Though the views are sometimes attributed to him, Clements never argued that climax communities must always occur, or that the dominant cause of vegetation is climate, or that the different species in an ecological community are tightly integrated physiologically, or that plant communities have sharp boundaries in time or space. Rather, he employed the idea of a climax community--of the form of vegetation best adapted to some idealized set of environmental conditions--as a conceptual starting point for describing the vegetation in a given area. There are good reasons to believe that the species best adapted to some conditions might appear there, when those conditions occur. But much of Clements's work was devoted to characterizing what happens when those ideal conditions do not occur. In those circumstances, vegetation other than the ideal climax will often occur instead. But those different kinds of vegetation can still be described as deviations from the climax ideal. Therefore Clements developed a very large vocabulary of theoretical terms describing the various possible causes of vegetation, and various non-climax states vegetation adopts as a consequence. His method of dealing with ecological complexity was to define an ideal form of vegetation--the climax community--and describe other forms of vegetation as deviations from that ideal.

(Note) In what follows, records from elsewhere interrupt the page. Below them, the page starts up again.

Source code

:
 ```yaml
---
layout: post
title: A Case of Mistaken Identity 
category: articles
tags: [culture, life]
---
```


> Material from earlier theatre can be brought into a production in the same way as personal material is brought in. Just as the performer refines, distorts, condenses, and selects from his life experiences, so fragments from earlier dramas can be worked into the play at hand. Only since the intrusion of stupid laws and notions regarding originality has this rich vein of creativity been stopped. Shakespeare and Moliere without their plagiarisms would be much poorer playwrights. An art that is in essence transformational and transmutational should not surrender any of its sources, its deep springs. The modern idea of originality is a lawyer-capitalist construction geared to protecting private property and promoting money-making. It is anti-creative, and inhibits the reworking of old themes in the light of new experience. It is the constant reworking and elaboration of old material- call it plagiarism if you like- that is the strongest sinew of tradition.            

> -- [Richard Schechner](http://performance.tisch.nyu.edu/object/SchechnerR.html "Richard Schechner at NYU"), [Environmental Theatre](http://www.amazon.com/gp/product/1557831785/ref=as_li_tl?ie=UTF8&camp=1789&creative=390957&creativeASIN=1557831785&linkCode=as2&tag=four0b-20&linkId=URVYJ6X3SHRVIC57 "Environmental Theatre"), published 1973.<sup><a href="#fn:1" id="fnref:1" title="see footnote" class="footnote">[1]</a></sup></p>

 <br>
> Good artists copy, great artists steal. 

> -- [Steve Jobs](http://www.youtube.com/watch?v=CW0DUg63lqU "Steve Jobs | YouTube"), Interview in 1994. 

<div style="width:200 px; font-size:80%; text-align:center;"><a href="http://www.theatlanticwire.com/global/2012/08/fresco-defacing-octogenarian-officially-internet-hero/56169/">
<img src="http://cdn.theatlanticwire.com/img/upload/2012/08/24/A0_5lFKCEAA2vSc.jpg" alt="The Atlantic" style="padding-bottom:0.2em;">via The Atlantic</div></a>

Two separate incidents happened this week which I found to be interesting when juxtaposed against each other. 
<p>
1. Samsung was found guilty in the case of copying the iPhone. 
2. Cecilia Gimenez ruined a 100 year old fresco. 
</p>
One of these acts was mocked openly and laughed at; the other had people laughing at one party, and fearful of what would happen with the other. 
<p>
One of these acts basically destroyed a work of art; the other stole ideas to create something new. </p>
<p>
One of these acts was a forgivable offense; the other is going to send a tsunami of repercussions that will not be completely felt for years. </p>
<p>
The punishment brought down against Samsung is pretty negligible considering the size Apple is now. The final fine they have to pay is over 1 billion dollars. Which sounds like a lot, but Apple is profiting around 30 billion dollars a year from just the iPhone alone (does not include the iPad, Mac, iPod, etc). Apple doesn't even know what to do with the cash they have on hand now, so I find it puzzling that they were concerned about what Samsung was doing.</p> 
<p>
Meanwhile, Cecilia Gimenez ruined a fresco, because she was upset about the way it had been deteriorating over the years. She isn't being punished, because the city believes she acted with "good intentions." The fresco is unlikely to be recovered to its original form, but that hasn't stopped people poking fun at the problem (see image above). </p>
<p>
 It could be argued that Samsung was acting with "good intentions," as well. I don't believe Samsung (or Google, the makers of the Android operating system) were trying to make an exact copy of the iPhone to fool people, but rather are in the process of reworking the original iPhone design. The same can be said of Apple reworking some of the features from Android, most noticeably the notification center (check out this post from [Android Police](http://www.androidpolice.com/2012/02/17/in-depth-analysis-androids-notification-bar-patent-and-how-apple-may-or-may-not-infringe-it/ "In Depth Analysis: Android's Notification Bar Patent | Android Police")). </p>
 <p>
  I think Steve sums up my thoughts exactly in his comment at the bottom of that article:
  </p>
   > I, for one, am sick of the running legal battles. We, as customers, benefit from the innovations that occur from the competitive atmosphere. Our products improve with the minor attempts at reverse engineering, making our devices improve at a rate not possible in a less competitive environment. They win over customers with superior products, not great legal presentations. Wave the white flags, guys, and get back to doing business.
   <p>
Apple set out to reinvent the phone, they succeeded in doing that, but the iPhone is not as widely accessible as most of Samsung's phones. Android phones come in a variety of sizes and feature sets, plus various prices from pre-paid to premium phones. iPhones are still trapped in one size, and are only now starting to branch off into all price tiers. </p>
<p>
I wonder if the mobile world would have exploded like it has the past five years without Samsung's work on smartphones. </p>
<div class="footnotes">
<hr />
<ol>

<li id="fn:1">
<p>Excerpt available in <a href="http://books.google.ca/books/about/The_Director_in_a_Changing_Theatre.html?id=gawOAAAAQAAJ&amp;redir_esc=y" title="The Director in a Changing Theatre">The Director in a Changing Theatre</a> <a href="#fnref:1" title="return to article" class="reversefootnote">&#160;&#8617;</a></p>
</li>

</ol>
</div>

Although Clements recognized that vegetation follows gradients rather than being tightly bound, his rhetorical comparisons of ecological communities to organisms fostered the impression that communities, including the climax, have distinct edges in space and time. Yet Robert Whittaker's research demonstrated plant species distribute themselves along nutrient and other environmental gradients. Many ecologists saw this as a major reason to stop using the climax concept.
More recent palynological studies showed that modern species assemblages are ephemeral; vegetation in eastern North America since the last glacial maximum has consisted of several different species assemblages, many of which have no analogues in modern "climax" communities. That would mean, at least, that the climax types for those areas could not be stable to the degree Clements believed they were.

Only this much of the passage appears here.